Thursday, 1 December 2016

Pages: The return of golf’s almost-greatest

TIGER, who? It's interesting how, in 2008 after Eldrick Tont Woods won his fourteenth real crown at the U.S. Open in Torrey Pines, the wearing scene was certain that he'd break the record-breaking record of Jack Nicklaus.

No one saw his downfall. No one saw that club-crushing clobber from Elin. No one anticipated, eight years forward as he comes back to aggressive golf following a 15-month nonattendance, that Tiger Woods is overlooked, going bald, winless in 40 months, superfluous.

Today at the Hero World Challenge competition in the Bahamas, TW comes back to swing his TaylorMade M2 driver and to touch that Bridgestone ball utilizing his Scotty Cameron Newport 2 putter. Tiger's back. In any case, he shouldn't join. Positioned a humble 898th on the planet (if my exploration is right, our top-positioned Pinoy golfer Miguel Tabuena sits at 156), Tiger is playing in a field who's most reduced positioned player is No. 38. What's more, when he last joined two years back, think about how he put? Last place. Be that as it may, hello, he's Tiger Woods — as he's playing.

How awful are Tiger's wounds? Stumbled by a back damage that required two operations, he hasn't contended since August a year ago. Before that, his physical diseases were unbelievable. Here are portions of a piece I composed entitled, "Tiger Woods, analyzed by Dr. Tony San Juan:"
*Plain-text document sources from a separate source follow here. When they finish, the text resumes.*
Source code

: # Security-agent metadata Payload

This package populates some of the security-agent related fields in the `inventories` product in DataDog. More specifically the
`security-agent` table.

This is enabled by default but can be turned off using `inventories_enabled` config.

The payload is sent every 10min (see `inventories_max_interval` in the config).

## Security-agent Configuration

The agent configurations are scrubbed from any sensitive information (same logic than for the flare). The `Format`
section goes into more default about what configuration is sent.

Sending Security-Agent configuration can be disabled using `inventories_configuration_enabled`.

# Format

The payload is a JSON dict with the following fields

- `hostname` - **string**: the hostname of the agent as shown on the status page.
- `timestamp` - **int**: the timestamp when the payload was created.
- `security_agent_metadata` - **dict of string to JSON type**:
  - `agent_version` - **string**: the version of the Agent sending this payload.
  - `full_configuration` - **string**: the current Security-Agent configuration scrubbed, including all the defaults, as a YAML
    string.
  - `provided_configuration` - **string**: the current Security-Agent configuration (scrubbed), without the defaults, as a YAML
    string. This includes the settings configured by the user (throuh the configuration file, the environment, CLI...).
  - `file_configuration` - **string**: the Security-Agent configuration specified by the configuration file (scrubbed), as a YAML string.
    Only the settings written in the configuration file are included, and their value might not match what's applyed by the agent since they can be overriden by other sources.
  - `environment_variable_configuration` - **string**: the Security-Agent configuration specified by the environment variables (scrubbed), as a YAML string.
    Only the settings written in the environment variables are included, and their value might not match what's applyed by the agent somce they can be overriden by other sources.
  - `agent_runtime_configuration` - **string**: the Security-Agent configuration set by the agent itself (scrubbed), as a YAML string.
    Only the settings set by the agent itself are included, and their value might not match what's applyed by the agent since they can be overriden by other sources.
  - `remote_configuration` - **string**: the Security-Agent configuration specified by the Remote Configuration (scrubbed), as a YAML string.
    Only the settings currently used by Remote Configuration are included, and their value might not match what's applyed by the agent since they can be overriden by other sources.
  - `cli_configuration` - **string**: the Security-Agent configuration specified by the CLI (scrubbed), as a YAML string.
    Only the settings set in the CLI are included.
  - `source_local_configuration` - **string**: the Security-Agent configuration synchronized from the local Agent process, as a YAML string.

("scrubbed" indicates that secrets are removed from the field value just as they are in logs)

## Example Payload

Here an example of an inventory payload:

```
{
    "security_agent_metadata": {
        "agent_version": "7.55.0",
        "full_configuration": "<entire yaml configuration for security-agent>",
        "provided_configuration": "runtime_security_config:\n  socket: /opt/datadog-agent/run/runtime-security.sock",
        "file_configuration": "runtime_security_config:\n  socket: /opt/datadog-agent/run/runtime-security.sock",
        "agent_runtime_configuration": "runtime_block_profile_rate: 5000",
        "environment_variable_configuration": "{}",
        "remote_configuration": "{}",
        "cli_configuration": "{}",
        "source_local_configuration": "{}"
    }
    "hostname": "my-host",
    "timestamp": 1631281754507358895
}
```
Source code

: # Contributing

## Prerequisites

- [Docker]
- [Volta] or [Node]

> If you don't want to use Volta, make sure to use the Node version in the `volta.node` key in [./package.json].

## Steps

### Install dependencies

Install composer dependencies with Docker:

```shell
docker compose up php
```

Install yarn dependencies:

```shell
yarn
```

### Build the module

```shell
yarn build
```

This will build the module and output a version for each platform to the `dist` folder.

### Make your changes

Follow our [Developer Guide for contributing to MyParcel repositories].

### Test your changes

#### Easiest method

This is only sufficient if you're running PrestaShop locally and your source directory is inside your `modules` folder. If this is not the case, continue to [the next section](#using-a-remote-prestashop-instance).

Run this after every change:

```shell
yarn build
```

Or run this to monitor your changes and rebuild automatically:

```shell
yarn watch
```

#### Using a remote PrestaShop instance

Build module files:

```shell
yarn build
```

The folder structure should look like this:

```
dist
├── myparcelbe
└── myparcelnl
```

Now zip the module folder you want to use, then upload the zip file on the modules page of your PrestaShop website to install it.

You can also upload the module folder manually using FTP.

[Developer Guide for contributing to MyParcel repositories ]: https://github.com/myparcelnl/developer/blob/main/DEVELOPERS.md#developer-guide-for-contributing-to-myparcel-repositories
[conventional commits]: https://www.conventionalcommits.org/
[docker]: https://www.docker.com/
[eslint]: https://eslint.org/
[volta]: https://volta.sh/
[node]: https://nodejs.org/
"Golf isn't care for MMA. Dislike football or ball where wounds proliferate. It's not Pacquiao punching Bradley. Golf is a respectable man's diversion. It's a game of restful strolls, easy 9-press swings, delicate putts, warily handshakes. Golf is not a game of wounds. That is the thing that I thought. Be that as it may, Tiger Woods has endured rehashed wounds. Consider these tribulations: Surgery on left knee to evacuate liquid inside and outside the ACL. Arthroscopic surgery to his left side knee to repair ligament harm. Two anxiety cracks of the left tibia. Surgery to repair the ACL in his left knee by utilizing a ligament from his correct thigh. MCL sprain. Bring down back fits. What's more, simply last March 31, surgery for a squeezed nerve."

That article was dated April 2014. After that, Tiger's physical hardships did not make strides. Whenever inquired as to whether the likelihood of retirement lingered, he said as of late: "Not having the capacity to get up, not having the capacity to move, how might I hope to turn out around here and swing a golf club at 120 miles a hour and be ballistic when I can't get up? Along these lines, better believe it, there was a great deal of fear and times where I thought... is it safe to say that it was reasonable?"

JACK NICKLAUS. Recently, Nicklaus was interviewd by BBC Sport and got some information about Tiger's rebound.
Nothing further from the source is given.